How oil works in the screen saver for motor animation

Sacred art in Rome: screensavers for the soul

“When the world was five centuries younger ...” - so begins a fairy tale that calls across our aged world from afar and tells from the Middle Ages: “Everything that was experienced still possessed the same degree of immediacy and absoluteness as joy and still cause suffering in the child's mind today. ”These reflections on the relentless cycle of cultures were not written by a fairytale uncle, but by one of the most powerful historians of all. Johan Huizinga's “Autumn of the Middle Ages” has so far not attracted attention as the anniversary book for the hundredth of the First World War.
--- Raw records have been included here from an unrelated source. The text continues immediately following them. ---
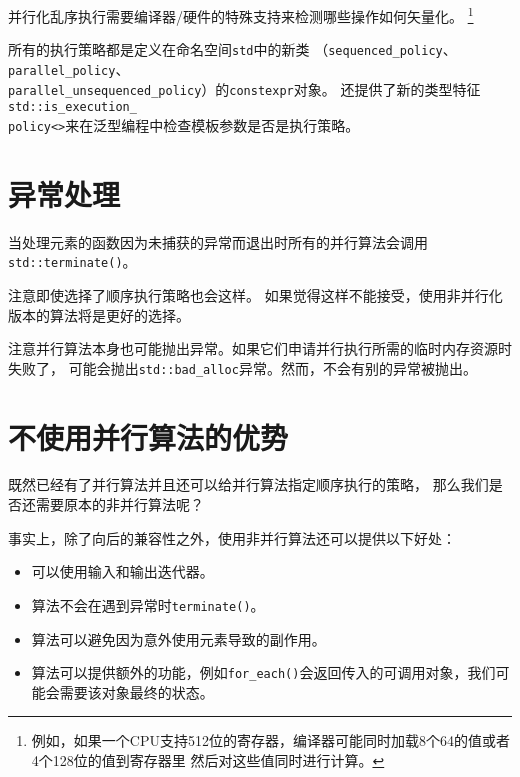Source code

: 并行化乱序执行需要编译器/硬件的特殊支持来检测哪些操作如何矢量化。
\footnote{例如，如果一个CPU支持512位的寄存器，编译器可能同时加载8个64的值或者4个128位的值到寄存器里
然后对这些值同时进行计算。}

所有的执行策略都是定义在命名空间\texttt{std}中的新类
（\texttt{sequenced\_policy}、\texttt{parallel\_policy}、\\
\texttt{parallel\_unsequenced\_policy}）的\texttt{constexpr}对象。
还提供了新的类型特征\texttt{std::is\_execution\_\\
policy<>}来在泛型编程中检查模板参数是否是执行策略。


\section{异常处理}
当处理元素的函数因为未捕获的异常而退出时所有的并行算法会调用\texttt{std::terminate()}。

注意即使选择了顺序执行策略也会这样。
如果觉得这样不能接受，使用非并行化版本的算法将是更好的选择。

注意并行算法本身也可能抛出异常。如果它们申请并行执行所需的临时内存资源时失败了，
可能会抛出\texttt{std::bad\_alloc}异常。然而，不会有别的异常被抛出。


\section{不使用并行算法的优势}\label{ch22.4}
既然已经有了并行算法并且还可以给并行算法指定顺序执行的策略，
那么我们是否还需要原本的非并行算法呢？

事实上，除了向后的兼容性之外，使用非并行算法还可以提供以下好处：
\begin{itemize}
    \item 可以使用输入和输出迭代器。
    \item 算法不会在遇到异常时\texttt{terminate()}。
    \item 算法可以避免因为意外使用元素导致的副作用。
    \item 算法可以提供额外的功能，例如\texttt{for\_each()}会返回传入的可调用对象，我们可能会需要该对象最终的状态。
\end{itemize}


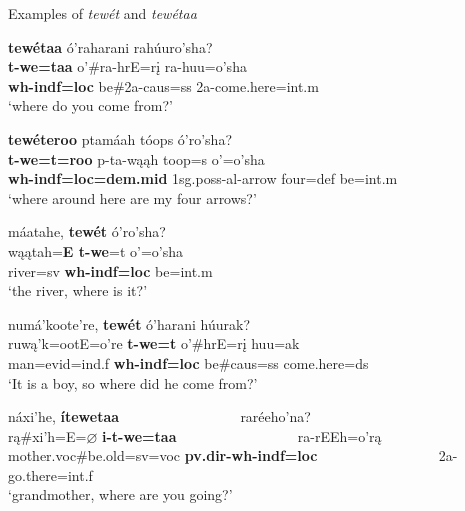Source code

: \begin{exe}

\item\label{ExamplesOfTewet} Examples of \textit{tewét} and \textit{tewétaa}

\begin{xlist}

\item\label{ExamplesOfTewet1} \glll \textbf{tewétaa} ó'raharani rahúuro'sha?\\
    \textbf{t-we=taa} o'\#ra-hrE=rį ra-huu=o'sha\\
    \textbf{wh-indf=loc} \textnormal{be}\#2a-caus=ss 2a-\textnormal{come.here}=int.m\\
    \glt `where do you come from?' \citep[299]{hollow1973b}

\item\label{ExamplesOfTewet2} \glll \textbf{tewéteroo} ptamáah tóops ó'ro'sha?\\
    \textbf{t-we=t=roo} p-ta-wąąh toop=s o'=o'sha\\
    \textbf{wh-indf=loc=dem.mid} 1sg.poss-al-\textnormal{arrow} \textnormal{four}=def \textnormal{be}=int.m\\
    \glt `where around here are my four arrows?' \citep[33]{hollow1973a}
    
\item\label{ExamplesOfTewet3} \glll máatahe, \textbf{tewét} ó'ro'sha?\\
    wąątah=\textbf{E t-we}=t o'=o'sha\\
    \textnormal{river}=sv \textbf{wh-indf=loc} \textnormal{be}=int.m\\
    \glt `the river, where is it?' \citep[37]{hollow1973a}
    
\item\label{ExamplesOfTewet4} \glll numá'koote're, \textbf{tewét} ó'harani húurak?\\
    ruwą'k=ootE=o're \textbf{t-we=t} o'\#hrE=rį huu=ak\\
    \textnormal{man}=evid=ind.f \textbf{wh-indf=loc} \textnormal{be}\#caus=ss \textnormal{come.here}=ds\\
    \glt `It is a boy, so where did he come from?' \citep[87]{hollow1973a}
    
\item\label{ExamplesOfTewet5} \glll náxi'he, \textbf{ítewetaa} ~ ~ ~ ~ ~ ~ ~ ~ ~ ~ raréeho'na?\\
    rą\#xi'h=E=$\varnothing$ \textbf{i-t-we=taa} ~ ~ ~ ~ ~ ~ ~ ~ ~ ~ ra-rEEh=o'rą\\
    \textnormal{mother}.voc\#\textnormal{be.old}=sv=voc \textbf{pv.dir-wh-indf=loc} ~ ~ ~ ~ ~ ~ ~ ~ ~ ~ 2a-\textnormal{go.there}=int.f\\
    \glt `grandmother, where are you going?' \citep[89]{hollow1973a}


\end{xlist}
\end{exe}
The author doesn't mention the Great War with a word of his masterpiece, but it definitely belongs in the world of trenches, poison gas attacks and the maimed.
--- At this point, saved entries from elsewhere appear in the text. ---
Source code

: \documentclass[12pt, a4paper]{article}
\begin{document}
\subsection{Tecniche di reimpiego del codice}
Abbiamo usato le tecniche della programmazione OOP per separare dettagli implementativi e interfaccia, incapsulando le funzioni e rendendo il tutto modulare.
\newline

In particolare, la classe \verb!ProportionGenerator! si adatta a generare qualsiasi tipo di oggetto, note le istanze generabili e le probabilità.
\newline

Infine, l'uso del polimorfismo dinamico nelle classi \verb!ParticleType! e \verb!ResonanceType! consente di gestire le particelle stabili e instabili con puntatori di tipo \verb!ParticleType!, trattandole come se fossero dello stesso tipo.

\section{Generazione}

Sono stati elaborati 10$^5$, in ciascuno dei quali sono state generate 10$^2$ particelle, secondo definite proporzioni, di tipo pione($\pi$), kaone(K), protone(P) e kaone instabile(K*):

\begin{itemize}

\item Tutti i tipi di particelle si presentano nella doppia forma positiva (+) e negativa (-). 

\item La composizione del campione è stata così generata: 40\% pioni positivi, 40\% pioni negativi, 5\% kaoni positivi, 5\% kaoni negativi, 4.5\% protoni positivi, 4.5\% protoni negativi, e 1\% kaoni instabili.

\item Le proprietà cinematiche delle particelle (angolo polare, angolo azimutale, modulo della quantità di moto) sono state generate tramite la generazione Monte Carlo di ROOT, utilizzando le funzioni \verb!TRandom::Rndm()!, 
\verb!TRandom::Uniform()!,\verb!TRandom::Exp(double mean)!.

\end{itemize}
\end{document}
Huizinga practically finished the book on 15th century painting and mentality in the peaceful university city of Leiden with the last bang of the grenade in 1918; What remained in the middle of Europe was a completely devastated landscape, which between Ypres and Verdun outlines the area of ​​the Burgundian dukes, in whose court life and art the author saw the red and gold dusk of an era. Huizinga's civilized world of old Europe had perished; and now a reminder of the medieval roots of Europe should help the unspeakable melancholy to put it into words: "Now, for us, the seriousness and deep peace of Van Eyck and Memling shines through that time."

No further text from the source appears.